START Records for the task
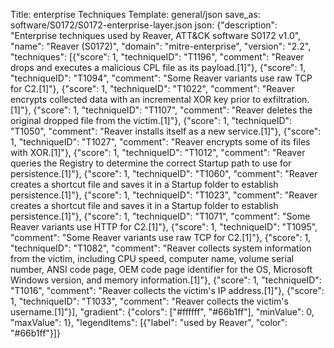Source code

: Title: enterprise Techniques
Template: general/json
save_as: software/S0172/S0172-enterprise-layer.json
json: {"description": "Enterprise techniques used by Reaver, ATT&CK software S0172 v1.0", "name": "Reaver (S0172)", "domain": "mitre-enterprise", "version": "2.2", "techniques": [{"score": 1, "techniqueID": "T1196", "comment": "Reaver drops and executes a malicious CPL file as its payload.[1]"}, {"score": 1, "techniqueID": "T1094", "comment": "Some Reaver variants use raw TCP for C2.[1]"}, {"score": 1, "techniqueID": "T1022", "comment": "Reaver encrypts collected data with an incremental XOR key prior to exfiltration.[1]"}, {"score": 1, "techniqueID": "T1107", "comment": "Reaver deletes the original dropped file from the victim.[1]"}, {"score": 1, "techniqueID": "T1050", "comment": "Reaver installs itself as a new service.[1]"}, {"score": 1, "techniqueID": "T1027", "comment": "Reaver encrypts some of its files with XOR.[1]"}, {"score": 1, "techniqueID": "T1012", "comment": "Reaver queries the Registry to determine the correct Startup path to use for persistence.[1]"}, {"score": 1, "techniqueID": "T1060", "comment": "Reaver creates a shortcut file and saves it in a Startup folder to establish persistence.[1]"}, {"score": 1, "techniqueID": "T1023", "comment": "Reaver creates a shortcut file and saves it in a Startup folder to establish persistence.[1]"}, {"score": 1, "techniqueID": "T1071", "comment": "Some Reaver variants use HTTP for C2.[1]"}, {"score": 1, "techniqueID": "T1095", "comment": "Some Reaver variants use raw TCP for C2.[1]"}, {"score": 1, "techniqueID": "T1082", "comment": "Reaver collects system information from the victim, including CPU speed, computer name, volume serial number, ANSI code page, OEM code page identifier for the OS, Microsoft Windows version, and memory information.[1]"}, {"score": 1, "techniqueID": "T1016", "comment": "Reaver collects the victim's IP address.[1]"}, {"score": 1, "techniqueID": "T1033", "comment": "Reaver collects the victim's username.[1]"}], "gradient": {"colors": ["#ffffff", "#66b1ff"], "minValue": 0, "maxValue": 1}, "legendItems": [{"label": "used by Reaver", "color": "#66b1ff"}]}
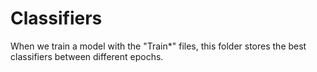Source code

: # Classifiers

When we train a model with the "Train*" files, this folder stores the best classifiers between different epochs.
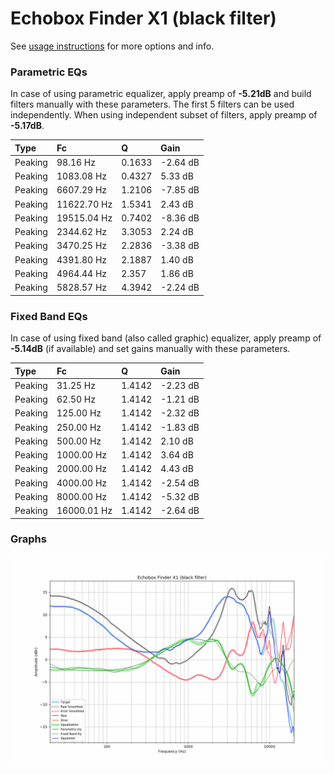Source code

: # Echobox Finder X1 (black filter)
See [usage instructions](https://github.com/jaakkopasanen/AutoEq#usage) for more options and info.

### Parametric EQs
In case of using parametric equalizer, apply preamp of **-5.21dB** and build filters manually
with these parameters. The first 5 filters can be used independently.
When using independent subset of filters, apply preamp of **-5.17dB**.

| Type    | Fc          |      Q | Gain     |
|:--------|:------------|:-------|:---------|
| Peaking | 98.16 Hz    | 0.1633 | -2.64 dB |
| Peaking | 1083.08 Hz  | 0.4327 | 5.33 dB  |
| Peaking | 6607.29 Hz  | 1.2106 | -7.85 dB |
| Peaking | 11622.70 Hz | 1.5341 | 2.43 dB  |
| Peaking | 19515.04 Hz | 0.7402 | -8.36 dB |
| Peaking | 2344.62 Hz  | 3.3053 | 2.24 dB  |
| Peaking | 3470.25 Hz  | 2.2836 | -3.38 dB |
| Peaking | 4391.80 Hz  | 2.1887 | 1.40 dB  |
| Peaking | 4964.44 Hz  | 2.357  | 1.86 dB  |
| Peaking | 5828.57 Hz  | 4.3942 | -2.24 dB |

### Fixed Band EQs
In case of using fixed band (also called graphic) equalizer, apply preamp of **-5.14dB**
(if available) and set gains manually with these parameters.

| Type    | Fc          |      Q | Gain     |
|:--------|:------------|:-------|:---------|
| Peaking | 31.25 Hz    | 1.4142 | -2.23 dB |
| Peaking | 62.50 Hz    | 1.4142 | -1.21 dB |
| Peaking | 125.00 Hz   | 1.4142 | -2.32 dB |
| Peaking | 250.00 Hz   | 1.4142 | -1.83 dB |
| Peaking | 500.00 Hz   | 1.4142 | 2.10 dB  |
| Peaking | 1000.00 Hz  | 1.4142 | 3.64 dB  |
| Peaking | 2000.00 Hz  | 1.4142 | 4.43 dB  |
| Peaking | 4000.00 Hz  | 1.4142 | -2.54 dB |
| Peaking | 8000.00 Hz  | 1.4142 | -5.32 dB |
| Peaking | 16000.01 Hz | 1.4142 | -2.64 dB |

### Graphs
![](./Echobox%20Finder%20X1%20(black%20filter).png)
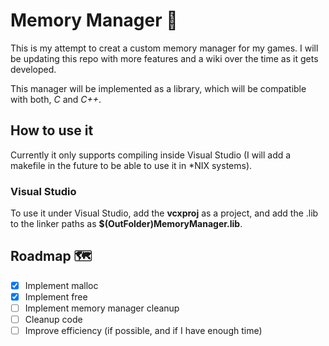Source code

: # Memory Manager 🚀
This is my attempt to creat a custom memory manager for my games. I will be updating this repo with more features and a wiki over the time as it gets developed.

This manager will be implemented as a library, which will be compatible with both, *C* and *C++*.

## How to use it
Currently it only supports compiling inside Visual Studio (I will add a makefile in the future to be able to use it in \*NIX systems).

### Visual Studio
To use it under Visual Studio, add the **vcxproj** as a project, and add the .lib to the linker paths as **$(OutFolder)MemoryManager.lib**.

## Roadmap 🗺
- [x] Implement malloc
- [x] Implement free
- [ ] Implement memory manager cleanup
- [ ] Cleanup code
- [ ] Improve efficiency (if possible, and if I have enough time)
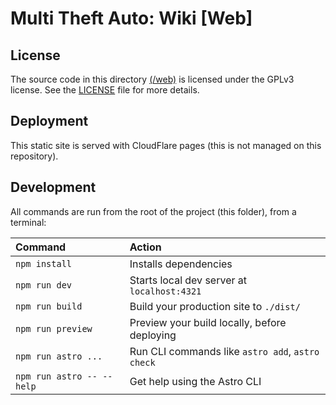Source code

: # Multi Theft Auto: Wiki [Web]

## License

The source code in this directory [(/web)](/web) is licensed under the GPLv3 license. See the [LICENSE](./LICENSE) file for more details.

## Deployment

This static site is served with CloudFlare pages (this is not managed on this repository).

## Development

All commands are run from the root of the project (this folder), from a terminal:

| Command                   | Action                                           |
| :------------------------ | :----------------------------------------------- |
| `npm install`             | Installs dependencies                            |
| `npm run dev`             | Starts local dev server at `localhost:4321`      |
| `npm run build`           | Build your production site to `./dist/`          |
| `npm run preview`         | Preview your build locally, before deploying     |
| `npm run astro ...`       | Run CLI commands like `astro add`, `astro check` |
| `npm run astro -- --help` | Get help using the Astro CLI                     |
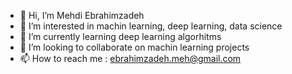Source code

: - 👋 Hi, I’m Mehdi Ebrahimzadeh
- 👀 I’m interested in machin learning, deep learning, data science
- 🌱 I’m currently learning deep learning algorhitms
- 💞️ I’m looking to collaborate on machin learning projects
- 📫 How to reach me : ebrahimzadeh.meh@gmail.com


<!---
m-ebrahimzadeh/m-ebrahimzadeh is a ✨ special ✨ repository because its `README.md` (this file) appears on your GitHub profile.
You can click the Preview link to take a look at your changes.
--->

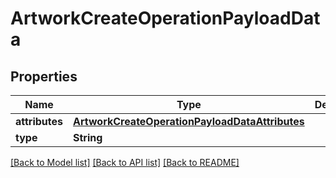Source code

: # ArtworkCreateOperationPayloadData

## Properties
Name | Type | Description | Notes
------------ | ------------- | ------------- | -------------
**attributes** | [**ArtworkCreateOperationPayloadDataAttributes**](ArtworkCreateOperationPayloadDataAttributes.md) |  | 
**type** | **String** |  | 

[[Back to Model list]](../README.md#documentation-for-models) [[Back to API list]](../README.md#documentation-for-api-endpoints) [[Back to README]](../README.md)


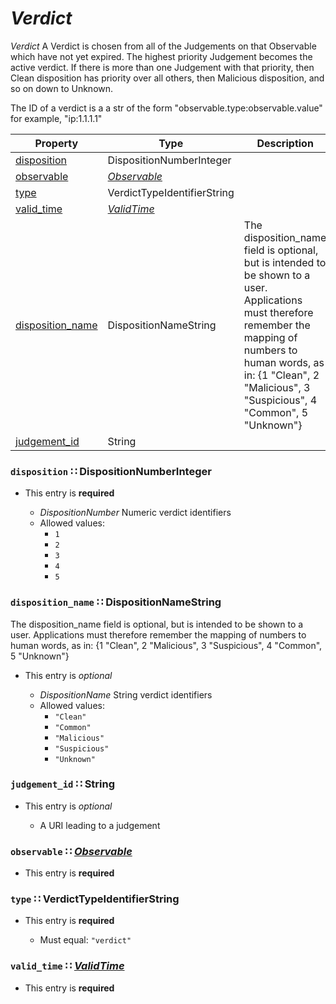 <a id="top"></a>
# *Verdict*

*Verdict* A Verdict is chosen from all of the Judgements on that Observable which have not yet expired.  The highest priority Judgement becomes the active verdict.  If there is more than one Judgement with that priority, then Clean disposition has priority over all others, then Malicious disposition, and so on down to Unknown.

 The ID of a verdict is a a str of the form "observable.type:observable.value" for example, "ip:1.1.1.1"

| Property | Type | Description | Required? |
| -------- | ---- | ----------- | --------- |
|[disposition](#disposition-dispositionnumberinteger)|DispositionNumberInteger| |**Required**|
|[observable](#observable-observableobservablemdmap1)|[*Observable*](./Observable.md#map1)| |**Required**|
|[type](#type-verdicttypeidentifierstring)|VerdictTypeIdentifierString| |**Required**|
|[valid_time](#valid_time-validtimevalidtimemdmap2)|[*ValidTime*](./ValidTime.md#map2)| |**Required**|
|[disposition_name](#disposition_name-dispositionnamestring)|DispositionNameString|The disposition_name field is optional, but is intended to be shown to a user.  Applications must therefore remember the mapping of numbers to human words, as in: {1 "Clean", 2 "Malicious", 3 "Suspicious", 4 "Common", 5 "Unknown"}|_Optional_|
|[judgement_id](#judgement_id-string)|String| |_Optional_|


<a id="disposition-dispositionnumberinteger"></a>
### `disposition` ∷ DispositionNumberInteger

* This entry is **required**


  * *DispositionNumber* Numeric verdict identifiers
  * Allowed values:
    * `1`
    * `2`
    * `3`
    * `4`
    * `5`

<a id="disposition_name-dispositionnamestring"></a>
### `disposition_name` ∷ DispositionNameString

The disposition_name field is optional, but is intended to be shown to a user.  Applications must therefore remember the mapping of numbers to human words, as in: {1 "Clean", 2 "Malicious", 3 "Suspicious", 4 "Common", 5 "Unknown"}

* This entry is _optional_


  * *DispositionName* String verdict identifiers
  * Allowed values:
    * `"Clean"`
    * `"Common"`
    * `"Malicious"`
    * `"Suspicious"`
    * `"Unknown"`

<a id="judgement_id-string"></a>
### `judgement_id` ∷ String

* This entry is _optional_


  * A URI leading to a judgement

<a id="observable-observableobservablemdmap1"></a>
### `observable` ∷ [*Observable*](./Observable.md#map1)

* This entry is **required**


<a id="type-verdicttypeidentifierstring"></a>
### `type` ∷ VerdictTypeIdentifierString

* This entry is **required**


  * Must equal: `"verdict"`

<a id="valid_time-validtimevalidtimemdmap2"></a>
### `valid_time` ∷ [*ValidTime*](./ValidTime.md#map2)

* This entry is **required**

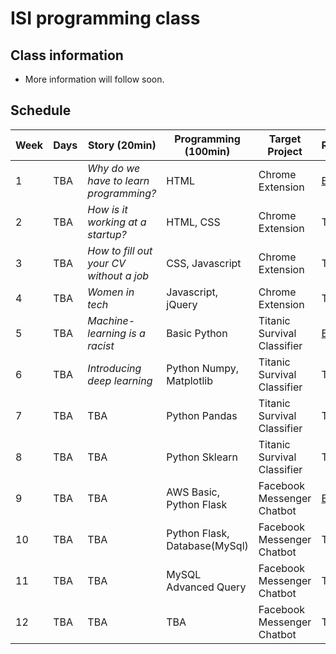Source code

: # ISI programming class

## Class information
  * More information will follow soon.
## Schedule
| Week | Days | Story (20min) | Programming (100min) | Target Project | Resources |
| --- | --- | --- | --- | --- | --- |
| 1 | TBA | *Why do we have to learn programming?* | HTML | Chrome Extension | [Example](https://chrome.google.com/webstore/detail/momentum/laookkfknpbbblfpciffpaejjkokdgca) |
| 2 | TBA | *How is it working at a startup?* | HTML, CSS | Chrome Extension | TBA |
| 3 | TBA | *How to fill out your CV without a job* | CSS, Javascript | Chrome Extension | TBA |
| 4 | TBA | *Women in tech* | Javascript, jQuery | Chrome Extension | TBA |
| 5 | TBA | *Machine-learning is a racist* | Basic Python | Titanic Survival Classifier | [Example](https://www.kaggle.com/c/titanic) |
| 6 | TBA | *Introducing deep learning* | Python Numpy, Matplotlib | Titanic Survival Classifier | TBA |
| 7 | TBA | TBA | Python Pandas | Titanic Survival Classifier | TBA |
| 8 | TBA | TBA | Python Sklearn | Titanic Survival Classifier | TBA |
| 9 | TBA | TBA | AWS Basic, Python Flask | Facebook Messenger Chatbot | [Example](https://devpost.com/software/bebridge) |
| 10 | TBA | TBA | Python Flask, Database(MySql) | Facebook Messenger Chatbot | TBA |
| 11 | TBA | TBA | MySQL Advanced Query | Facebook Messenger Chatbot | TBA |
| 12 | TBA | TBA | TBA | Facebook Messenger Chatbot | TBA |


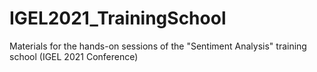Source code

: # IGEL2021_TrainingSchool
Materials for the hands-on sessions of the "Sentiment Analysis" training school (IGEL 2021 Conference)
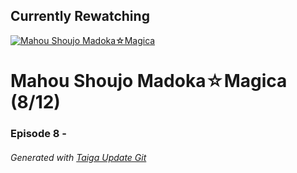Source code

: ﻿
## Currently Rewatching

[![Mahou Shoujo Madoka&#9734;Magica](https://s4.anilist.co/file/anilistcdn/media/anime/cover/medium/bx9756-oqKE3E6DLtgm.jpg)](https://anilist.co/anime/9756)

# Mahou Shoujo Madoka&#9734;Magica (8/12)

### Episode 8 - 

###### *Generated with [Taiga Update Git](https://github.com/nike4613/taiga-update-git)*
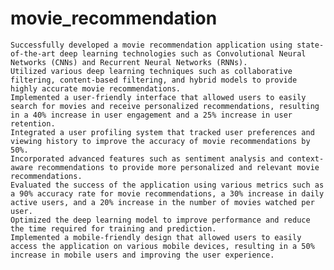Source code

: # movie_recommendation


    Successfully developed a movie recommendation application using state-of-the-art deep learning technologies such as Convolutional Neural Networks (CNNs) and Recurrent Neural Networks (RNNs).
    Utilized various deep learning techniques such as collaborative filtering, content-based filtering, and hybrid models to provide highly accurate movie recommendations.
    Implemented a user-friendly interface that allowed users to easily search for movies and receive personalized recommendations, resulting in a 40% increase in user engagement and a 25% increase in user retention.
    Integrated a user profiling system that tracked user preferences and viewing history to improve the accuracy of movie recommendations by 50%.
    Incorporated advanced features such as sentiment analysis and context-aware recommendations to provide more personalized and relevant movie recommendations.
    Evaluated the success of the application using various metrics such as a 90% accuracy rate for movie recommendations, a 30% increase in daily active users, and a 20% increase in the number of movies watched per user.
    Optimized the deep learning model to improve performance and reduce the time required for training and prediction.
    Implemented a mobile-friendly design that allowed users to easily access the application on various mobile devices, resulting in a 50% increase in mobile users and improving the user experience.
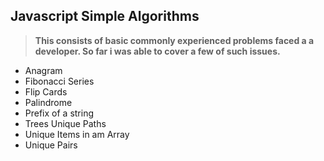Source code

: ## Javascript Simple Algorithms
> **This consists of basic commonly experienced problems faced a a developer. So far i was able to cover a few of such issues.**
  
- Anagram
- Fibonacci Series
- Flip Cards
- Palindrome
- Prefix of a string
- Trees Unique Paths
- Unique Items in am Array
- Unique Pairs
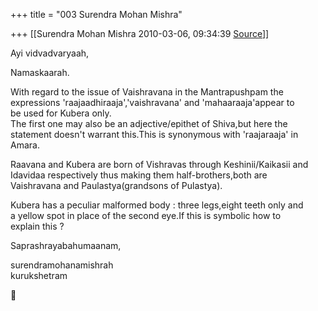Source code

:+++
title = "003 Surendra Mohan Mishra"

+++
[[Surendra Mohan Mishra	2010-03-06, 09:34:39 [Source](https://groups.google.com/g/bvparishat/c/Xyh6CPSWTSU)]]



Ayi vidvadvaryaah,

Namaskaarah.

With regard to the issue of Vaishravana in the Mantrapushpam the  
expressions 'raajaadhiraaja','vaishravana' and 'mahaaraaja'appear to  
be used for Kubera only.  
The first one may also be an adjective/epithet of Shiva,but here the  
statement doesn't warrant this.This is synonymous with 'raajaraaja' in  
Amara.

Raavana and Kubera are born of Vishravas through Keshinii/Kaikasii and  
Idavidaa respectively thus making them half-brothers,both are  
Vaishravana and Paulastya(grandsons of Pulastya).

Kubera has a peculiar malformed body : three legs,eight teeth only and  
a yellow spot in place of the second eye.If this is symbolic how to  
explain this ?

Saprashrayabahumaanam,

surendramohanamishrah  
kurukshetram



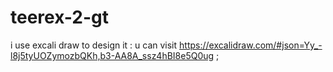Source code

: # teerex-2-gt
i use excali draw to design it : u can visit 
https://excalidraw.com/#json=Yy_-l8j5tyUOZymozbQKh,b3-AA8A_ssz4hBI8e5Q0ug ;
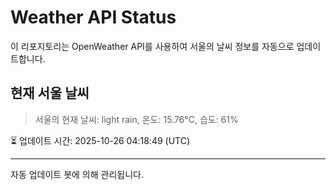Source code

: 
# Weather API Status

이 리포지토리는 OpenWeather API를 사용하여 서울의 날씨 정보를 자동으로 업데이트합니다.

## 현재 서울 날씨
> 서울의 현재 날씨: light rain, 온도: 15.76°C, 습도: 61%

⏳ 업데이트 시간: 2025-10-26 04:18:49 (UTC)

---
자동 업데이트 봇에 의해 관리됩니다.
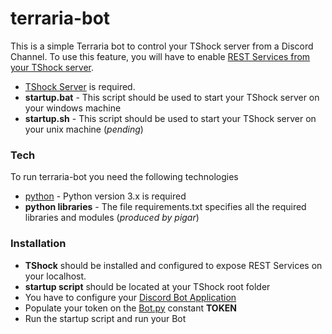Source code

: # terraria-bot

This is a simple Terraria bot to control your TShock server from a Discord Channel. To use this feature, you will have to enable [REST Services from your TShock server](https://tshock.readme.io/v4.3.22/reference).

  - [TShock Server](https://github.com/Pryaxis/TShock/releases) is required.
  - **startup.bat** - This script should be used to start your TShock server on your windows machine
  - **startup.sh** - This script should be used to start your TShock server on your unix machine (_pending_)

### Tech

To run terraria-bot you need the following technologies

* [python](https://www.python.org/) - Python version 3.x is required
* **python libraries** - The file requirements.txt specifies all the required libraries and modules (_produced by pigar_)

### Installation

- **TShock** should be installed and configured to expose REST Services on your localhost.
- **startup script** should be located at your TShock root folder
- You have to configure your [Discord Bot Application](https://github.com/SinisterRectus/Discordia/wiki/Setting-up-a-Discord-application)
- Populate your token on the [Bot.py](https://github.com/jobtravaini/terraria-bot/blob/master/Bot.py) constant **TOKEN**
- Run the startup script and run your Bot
END Records for the task
[Aim of the task]: Across the data above, how many lines include the word "words"? Give only the count.

[Solved problem]: 2